Все-таки этот восьмичасовой полет из Франкфурта сюда был волнующим, думает Миша, сидя в такси, едущем по Бруклину. Сначала, за проливом, Великобритания и Ирландия, потом несколько часов над пустынной Атлантикой вплоть до Ньюфаундленда, все на высоте 10 километров и, наконец, под солнцем слева, вдоль восточного побережья США, курс на юго-запад, справа Портленд, Бостон, Провиденс и Хартфорд, а слева все время море, сверкающее в лучах солнца. Никогда еще Мише не доводилось переживать ничего подобного. А потом статуя Свободы, Манхэттен с его небоскребами и каньонами улиц, над которыми DC-10 описывает огромную дугу перед посадкой. Теперь он в Новом Свете! Где находится Сараево? Далеко-далеко отсюда, и воспоминание о нем начинает бледнеть.

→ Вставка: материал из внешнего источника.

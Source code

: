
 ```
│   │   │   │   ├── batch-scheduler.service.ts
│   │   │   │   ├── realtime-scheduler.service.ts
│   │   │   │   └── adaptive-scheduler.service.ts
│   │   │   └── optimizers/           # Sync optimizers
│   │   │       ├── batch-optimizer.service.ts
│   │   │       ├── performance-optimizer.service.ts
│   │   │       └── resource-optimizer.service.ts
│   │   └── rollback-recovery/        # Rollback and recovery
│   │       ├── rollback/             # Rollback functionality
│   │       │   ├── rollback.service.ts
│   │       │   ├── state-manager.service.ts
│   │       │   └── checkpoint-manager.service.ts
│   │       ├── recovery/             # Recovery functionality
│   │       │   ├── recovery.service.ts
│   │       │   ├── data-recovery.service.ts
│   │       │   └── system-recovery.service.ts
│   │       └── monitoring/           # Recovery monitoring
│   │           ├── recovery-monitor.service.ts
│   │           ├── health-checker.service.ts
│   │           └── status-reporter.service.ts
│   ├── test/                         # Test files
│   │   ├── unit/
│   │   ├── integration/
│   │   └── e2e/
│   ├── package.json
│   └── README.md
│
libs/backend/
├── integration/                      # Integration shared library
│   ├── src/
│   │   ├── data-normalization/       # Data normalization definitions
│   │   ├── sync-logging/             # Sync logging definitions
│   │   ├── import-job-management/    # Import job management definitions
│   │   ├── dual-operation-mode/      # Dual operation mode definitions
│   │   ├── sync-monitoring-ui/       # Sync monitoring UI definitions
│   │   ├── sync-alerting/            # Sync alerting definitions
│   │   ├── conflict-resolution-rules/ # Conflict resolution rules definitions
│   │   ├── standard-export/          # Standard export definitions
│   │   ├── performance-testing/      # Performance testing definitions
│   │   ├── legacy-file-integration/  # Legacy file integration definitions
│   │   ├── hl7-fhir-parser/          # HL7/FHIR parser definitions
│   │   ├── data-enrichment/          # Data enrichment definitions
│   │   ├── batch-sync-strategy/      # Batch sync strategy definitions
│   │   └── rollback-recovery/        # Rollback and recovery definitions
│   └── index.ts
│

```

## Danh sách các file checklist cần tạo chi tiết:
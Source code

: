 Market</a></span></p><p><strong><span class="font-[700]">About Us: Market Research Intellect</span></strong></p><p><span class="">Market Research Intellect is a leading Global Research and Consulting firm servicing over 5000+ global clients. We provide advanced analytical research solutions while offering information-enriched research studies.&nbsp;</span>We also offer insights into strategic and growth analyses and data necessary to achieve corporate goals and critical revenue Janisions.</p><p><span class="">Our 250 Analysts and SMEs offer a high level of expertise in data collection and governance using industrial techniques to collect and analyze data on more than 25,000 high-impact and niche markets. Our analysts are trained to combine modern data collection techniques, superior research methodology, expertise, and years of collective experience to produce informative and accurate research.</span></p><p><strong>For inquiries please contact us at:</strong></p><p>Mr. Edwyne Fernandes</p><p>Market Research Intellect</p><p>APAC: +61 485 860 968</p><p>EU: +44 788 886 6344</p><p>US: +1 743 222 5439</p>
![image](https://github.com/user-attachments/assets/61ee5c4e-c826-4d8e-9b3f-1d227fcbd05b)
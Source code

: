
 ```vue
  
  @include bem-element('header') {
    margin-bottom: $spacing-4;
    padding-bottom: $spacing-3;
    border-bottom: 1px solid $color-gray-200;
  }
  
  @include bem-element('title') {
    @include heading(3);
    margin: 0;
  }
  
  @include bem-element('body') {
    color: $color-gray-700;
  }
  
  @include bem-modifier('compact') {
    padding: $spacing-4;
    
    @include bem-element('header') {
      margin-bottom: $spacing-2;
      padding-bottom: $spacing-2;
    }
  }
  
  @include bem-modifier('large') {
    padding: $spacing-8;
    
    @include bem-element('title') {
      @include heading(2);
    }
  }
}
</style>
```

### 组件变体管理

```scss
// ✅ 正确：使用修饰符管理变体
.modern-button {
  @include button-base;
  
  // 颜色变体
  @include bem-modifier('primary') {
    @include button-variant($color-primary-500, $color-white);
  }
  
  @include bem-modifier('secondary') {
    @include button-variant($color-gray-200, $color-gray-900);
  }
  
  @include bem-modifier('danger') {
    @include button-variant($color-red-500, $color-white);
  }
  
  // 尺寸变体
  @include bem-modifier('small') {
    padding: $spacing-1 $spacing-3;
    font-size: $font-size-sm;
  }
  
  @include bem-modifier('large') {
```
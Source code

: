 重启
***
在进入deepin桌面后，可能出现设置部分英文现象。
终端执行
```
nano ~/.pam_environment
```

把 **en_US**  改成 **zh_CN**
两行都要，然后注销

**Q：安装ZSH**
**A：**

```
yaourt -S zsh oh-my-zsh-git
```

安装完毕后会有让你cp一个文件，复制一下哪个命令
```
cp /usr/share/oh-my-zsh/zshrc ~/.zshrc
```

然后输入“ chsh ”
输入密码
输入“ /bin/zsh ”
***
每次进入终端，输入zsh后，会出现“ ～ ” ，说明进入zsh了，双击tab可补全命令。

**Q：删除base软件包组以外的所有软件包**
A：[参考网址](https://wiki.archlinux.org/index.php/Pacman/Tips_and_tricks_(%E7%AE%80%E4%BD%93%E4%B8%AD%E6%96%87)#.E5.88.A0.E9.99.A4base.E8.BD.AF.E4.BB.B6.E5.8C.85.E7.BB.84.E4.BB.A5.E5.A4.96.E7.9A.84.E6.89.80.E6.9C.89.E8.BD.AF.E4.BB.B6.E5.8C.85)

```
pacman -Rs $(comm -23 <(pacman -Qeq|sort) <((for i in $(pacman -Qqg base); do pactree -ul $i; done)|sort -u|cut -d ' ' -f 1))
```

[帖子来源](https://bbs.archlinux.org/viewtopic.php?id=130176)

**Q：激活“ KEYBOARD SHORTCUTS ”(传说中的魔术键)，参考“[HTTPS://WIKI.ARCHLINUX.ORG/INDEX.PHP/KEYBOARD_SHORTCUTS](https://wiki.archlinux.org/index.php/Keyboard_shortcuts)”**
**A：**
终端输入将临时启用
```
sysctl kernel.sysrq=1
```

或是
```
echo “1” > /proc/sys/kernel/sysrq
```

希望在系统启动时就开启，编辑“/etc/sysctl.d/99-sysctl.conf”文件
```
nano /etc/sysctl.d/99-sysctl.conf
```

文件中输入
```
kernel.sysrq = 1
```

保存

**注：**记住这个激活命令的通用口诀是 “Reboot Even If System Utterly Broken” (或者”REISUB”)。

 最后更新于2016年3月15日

Черт возьми, как здесь жарко! Миша сидит в рубашке, рубашка пропотела насквозь, в открытое окно врывается горячий воздух, шофер гонит как ненормальный. Ну да, тут и должно быть жарко! Ведь Нью-Йорк лежит на 41-м градусе северной широты, как и Неаполь! И еще Миша знает, что Большой Нью-Йорк состоит из пяти частей — это Манхэттен, Бронкс, Стейтн-Айленд, Куинс и тот самый Бруклин, куда он едет.

Бруклин!

Столько писателей жило здесь или приезжало сюда! Здесь осталась уютная малоэтажная застройка, здесь жили Генри Миллер и Джон Стейнбек, Норман Мейлер и Том Вольф. Трумэн Капоте очень любил Бруклин. А сколько художников жило здесь в разное время, сколько музыкантов и композиторов, таких, как Джордж Гершвин и Уинтон Марселис, режиссеры и актеры Вуди Аллен, Мел Брукс, Барбара Стрейзанд.

Ах, одна только поездка вверх по Бушвик-авеню — как кругосветное путешествие! В Гринпорте нашли себе новую родину поляки. Рядом — Вильямспорт, поселение евреев-хасидов. За евреями — мусульмане, перед мечетью сидят женщины в паранджах, а через несколько кварталов за итальянской колонией стоит немецкая кирха Святого Марка. Бушвик был одним из первых немецких поселений в Нью-Йорке, писала кузина Эмма Плишке. Позже немцы разъехались по другим местам, а в их дома въехали латиноамериканцы и мусульмане. Хасиды живут здесь по самым строгим правилам. Замужним женщинам, например, можно выходить на улицу только в платке или в парике — даже в такую жару, как сегодня! Действительно, Миша, проезжая в такси, видит нескольких таких женщин. Они должны избегать попадаться на глаза мужчинам, а их супругам запрещено прикасаться к чужим женщинам. Даже в метро правоверный еврей не должен браться за поручень после кого-то другого…

Японец-таксист на скорости вписывается в правый поворот с Бушвик-авеню на Гроув-стрит, и машина останавливается перед старым коричневым домом под номером 67. На первом этаже вывеска: «Химчистка».

Миша платит таксисту, тот помогает ему достать чемоданы из багажника, после чего, не сказав ни слова, срывается с места и уносится. Навьючившись чемоданами, Миша умудряется открыть стеклянную дверь химчистки и войти в помещение. Негритянка средних лет, оплатив свой счет, окидывает его взглядом и выходит на улицу.